GCAA meeting regains momentum after lost year

By |  February 28, 2022
Photo: GCAA

The 2022 Georgia Construction Aggregate Association Management Workshop & Expo took place Feb. 23-24 in Atlanta. Photo: P&Q Staff

The Georgia Construction Aggregate Association (GCAA) hosted its Management Workshop & Expo last week, drawing more than 600 attendees to Cobb Galleria in Atlanta.

The GCAA event was last held in 2020, just ahead of the start of the pandemic.

“We feel great,” says Jeff Wansley, executive director of GCAA when asked about the expo’s turnout. “The numbers are about where we were in 2020. We had 11 new associate members who were here, so I think that shows you the enthusiasm and the business climate here in Georgia.”

Among the aggregate producing companies with representatives on hand at the Management Workshop & Expo were Columbus Quarry, Georgia Stone Products, Hanson Aggregates, Junction City Mining, Luck Stone, Martin Marietta, MidSouth Aggregates and Vulcan Materials.

With yet another COVID outbreak in the months leading up to the meeting, GCAA leaders found themselves at yet another crossroads as the Management Workshop & Expo dates approached.

“One of the things we kept battling was the balance of wanting to do this versus needing to do this,” says Kenny Knowles, vice president of Georgia operations at Vulcan Materials, who also serves as chair of GCAA’s Management Workshop & Expo Committee. “Everybody needed to do this to get back to normal.”

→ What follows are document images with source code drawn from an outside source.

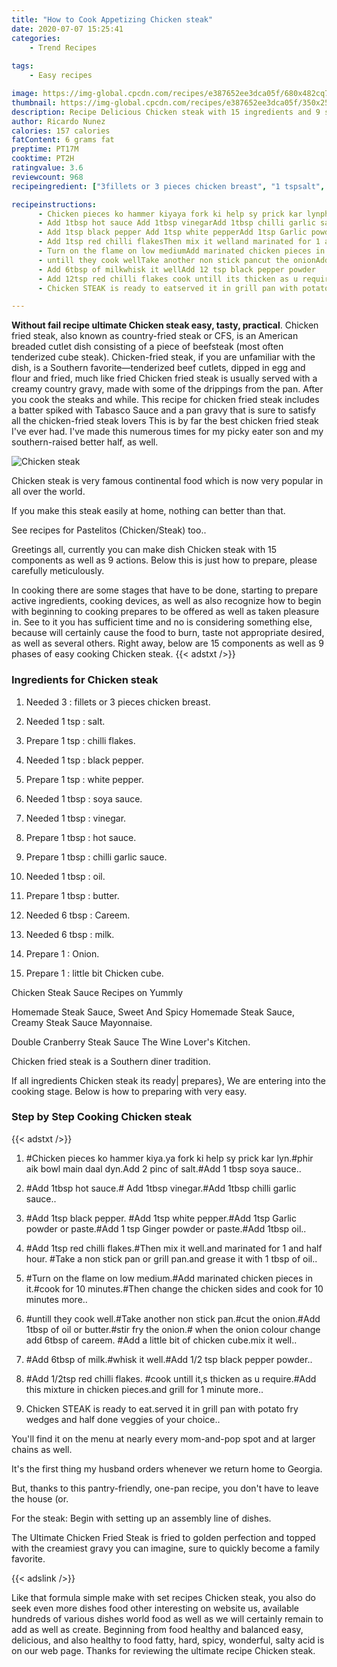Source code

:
 ```yaml
---
title: "How to Cook Appetizing Chicken steak"
date: 2020-07-07 15:25:41
categories:
    - Trend Recipes
    
tags:
    - Easy recipes

image: https://img-global.cpcdn.com/recipes/e387652ee3dca05f/680x482cq70/chicken-steak-recipe-main-photo.jpg
thumbnail: https://img-global.cpcdn.com/recipes/e387652ee3dca05f/350x250cq70/chicken-steak-recipe-main-photo.jpg
description: Recipe Delicious Chicken steak with 15 ingredients and 9 stages of easy cooking.
author: Ricardo Nunez
calories: 157 calories
fatContent: 6 grams fat
preptime: PT17M
cooktime: PT2H
ratingvalue: 3.6
reviewcount: 968
recipeingredient: ["3fillets or 3 pieces chicken breast", "1 tspsalt", "1 tspchilli flakes", "1 tspblack pepper", "1 tspwhite pepper", "1 tbspsoya sauce", "1 tbspvinegar", "1 tbsphot sauce", "1 tbspchilli garlic sauce", "1 tbspoil", "1 tbspbutter", "6 tbspCareem", "6 tbspmilk", "1Onion", "1little bit Chicken cube"]

recipeinstructions: 
      - Chicken pieces ko hammer kiyaya fork ki help sy prick kar lynphir aik bowl main daal dynAdd 2 pinc of saltAdd 1 tbsp soya sauce 
      - Add 1tbsp hot sauce Add 1tbsp vinegarAdd 1tbsp chilli garlic sauce 
      - Add 1tsp black pepper Add 1tsp white pepperAdd 1tsp Garlic powder or pasteAdd 1 tsp Ginger powder or pasteAdd 1tbsp oil 
      - Add 1tsp red chilli flakesThen mix it welland marinated for 1 and half hour Take a non stick pan or grill panand grease it with 1 tbsp of oil 
      - Turn on the flame on low mediumAdd marinated chicken pieces in itcook for 10 minutesThen change the chicken sides and cook for 10 minutes more 
      - untill they cook wellTake another non stick pancut the onionAdd 1tbsp of oil or butterstir fry the onion when the onion colour change add 6tbsp of careem Add a little bit of chicken cubemix it well 
      - Add 6tbsp of milkwhisk it wellAdd 12 tsp black pepper powder 
      - Add 12tsp red chilli flakes cook untill its thicken as u requireAdd this mixture in chicken piecesand grill for 1 minute more 
      - Chicken STEAK is ready to eatserved it in grill pan with potato fry wedges and half done veggies of your choice

---
```




**Without fail recipe ultimate Chicken steak easy, tasty, practical**. Chicken fried steak, also known as country-fried steak or CFS, is an American breaded cutlet dish consisting of a piece of beefsteak (most often tenderized cube steak). Chicken-fried steak, if you are unfamiliar with the dish, is a Southern favorite—tenderized beef cutlets, dipped in egg and flour and fried, much like fried Chicken fried steak is usually served with a creamy country gravy, made with some of the drippings from the pan. After you cook the steaks and while. This recipe for chicken fried steak includes a batter spiked with Tabasco Sauce and a pan gravy that is sure to satisfy all the chicken-fried steak lovers This is by far the best chicken fried steak I&#39;ve ever had. I&#39;ve made this numerous times for my picky eater son and my southern-raised better half, as well.


![Chicken steak](https://img-global.cpcdn.com/recipes/e387652ee3dca05f/680x482cq70/chicken-steak-recipe-main-photo.jpg "Chicken steak")



Chicken steak is very famous continental food which is now very popular in all over the world.

If you make this steak easily at home, nothing can better than that.

See recipes for Pastelitos (Chicken/Steak) too..


Greetings all, currently you can make dish Chicken steak with 15 components as well as 9 actions. Below this is just how to prepare, please carefully meticulously.

In cooking there are some stages that have to be done, starting to prepare active ingredients, cooking devices, as well as also recognize how to begin with beginning to cooking prepares to be offered as well as taken pleasure in. See to it you has sufficient time and no is considering something else, because will certainly cause the food to burn, taste not appropriate desired, as well as several others. Right away, below are 15 components as well as 9 phases of easy cooking Chicken steak.
{{< adstxt />}}

### Ingredients for Chicken steak


1. Needed 3 : fillets or 3 pieces chicken breast.

1. Needed 1 tsp : salt.

1. Prepare 1 tsp : chilli flakes.

1. Needed 1 tsp : black pepper.

1. Prepare 1 tsp : white pepper.

1. Needed 1 tbsp : soya sauce.

1. Needed 1 tbsp : vinegar.

1. Prepare 1 tbsp : hot sauce.

1. Prepare 1 tbsp : chilli garlic sauce.

1. Needed 1 tbsp : oil.

1. Prepare 1 tbsp : butter.

1. Needed 6 tbsp : Careem.

1. Needed 6 tbsp : milk.

1. Prepare 1 : Onion.

1. Prepare 1 : little bit Chicken cube.


Chicken Steak Sauce Recipes on Yummly

Homemade Steak Sauce, Sweet And Spicy Homemade Steak Sauce, Creamy Steak Sauce Mayonnaise.

Double Cranberry Steak Sauce The Wine Lover&#39;s Kitchen.

Chicken fried steak is a Southern diner tradition.


If all ingredients Chicken steak its ready| prepares}, We are entering into the cooking stage. Below is how to preparing with very easy.

### Step by Step Cooking Chicken steak

{{< adstxt />}}


1. #Chicken pieces ko hammer kiya.ya fork ki help sy prick kar lyn.#phir aik bowl main daal dyn.Add 2 pinc of salt.#Add 1 tbsp soya sauce..



1. #Add 1tbsp hot sauce.# Add 1tbsp vinegar.#Add 1tbsp chilli garlic sauce..



1. #Add 1tsp black pepper. #Add 1tsp white pepper.#Add 1tsp Garlic powder or paste.#Add 1 tsp Ginger powder or paste.#Add 1tbsp oil..



1. #Add 1tsp red chilli flakes.#Then mix it well.and marinated for 1 and half hour. #Take a non stick pan or grill pan.and grease it with 1 tbsp of oil..



1. #Turn on the flame on low medium.#Add marinated chicken pieces in it.#cook for 10 minutes.#Then change the chicken sides and cook for 10 minutes more..



1. #untill they cook well.#Take another non stick pan.#cut the onion.#Add 1tbsp of oil or butter.#stir fry the onion.# when the onion colour change add 6tbsp of careem. #Add a little bit of chicken cube.mix it well..



1. #Add 6tbsp of milk.#whisk it well.#Add 1/2 tsp black pepper powder..



1. #Add 1/2tsp red chilli flakes. #cook untill it,s thicken as u require.#Add this mixture in chicken pieces.and grill for 1 minute more..



1. Chicken STEAK is ready to eat.served it in grill pan with potato fry wedges and half done veggies of your choice..




You&#39;ll find it on the menu at nearly every mom-and-pop spot and at larger chains as well.

It&#39;s the first thing my husband orders whenever we return home to Georgia.

But, thanks to this pantry-friendly, one-pan recipe, you don&#39;t have to leave the house (or.

For the steak: Begin with setting up an assembly line of dishes.

The Ultimate Chicken Fried Steak is fried to golden perfection and topped with the creamiest gravy you can imagine, sure to quickly become a family favorite.


{{< adslink />}}

Like that formula simple make with set recipes Chicken steak, you also do seek even more dishes food other interesting on website us, available hundreds of various dishes world food as well as we will certainly remain to add as well as create. Beginning from food healthy and balanced easy, delicious, and also healthy to food fatty, hard, spicy, wonderful, salty acid is on our web page. Thanks for reviewing the ultimate recipe Chicken steak.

One challenge meeting planners had with this year’s expo was planning it so far in advance. Because GCAA did not host a Management Workshop & Expo in 2021, the attention of association leaders quickly shifted to their big 2022 meeting. Meeting planners selected the workforce as a meeting theme, and the topic remains highly relevant given the labor shortage Georgia producers continue to face.

“A year ago when we start planning this, little did we know that we would be in the labor crisis we’re in and the inflationary economy we are in now,” Knowles says.

Still, business remains good for Georgia’s aggregate producers despite a lack of regular industry meetings.

“As with other meetings we have been to, we can’t take all the credit because people are just happy to go to meetings,” says Wansley, adding that 88 associate member companies were present at the Management Workshop & Expo. “With a lot of these meetings, the associate members just haven’t had a ton of interaction since [the pandemic started] in 2020.”

Among those present at the Management Workshop & Expo was Gov. Brian Kemp (R-Georgia), who addressed GCAA members during a general session. Kemp touched on a number of variables that make Georgia one of the best states in the U.S. to do business in.

“We have the lowest unemployment rate of the 10 most populous states,” Kemp says. “I know everybody in the room could probably use more help – I hear that a lot – but we’re doing better than most. We have the most people ever in the history of this state who are working in the state of Georgia right now. We have the least amount of people on unemployment rolls than we’ve had since post-9/11. And our economic development pipeline has been absolutely off the charts.”